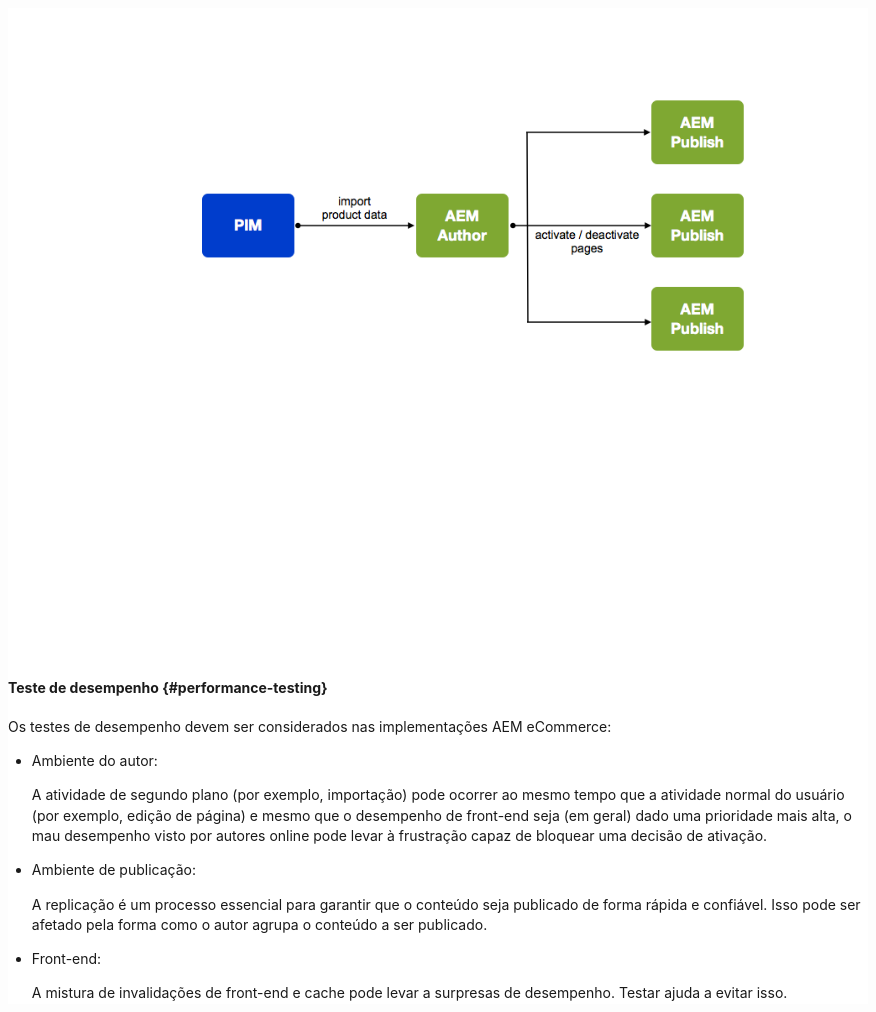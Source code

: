 ![Diagrama de arquitetura](assets/chlimage_1-172.png)



#### Teste de desempenho {#performance-testing}

Os testes de desempenho devem ser considerados nas implementações AEM eCommerce:

* Ambiente do autor:

   A atividade de segundo plano (por exemplo, importação) pode ocorrer ao mesmo tempo que a atividade normal do usuário (por exemplo, edição de página) e mesmo que o desempenho de front-end seja (em geral) dado uma prioridade mais alta, o mau desempenho visto por autores online pode levar à frustração capaz de bloquear uma decisão de ativação.

* Ambiente de publicação:

   A replicação é um processo essencial para garantir que o conteúdo seja publicado de forma rápida e confiável. Isso pode ser afetado pela forma como o autor agrupa o conteúdo a ser publicado.

* Front-end:

   A mistura de invalidações de front-end e cache pode levar a surpresas de desempenho. Testar ajuda a evitar isso.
____
▸ **TRY IT**: Only the pictures stay behind; everything else in the data above is to be retyped exactly.

▸ **SOLVED EXERCISE**:
Source code

: ![Diagrama de arquitetura](assets/chlimage_1-172.png)



#### Teste de desempenho {#performance-testing}

Os testes de desempenho devem ser considerados nas implementações AEM eCommerce:

* Ambiente do autor:

   A atividade de segundo plano (por exemplo, importação) pode ocorrer ao mesmo tempo que a atividade normal do usuário (por exemplo, edição de página) e mesmo que o desempenho de front-end seja (em geral) dado uma prioridade mais alta, o mau desempenho visto por autores online pode levar à frustração capaz de bloquear uma decisão de ativação.

* Ambiente de publicação:

   A replicação é um processo essencial para garantir que o conteúdo seja publicado de forma rápida e confiável. Isso pode ser afetado pela forma como o autor agrupa o conteúdo a ser publicado.

* Front-end:

   A mistura de invalidações de front-end e cache pode levar a surpresas de desempenho. Testar ajuda a evitar isso.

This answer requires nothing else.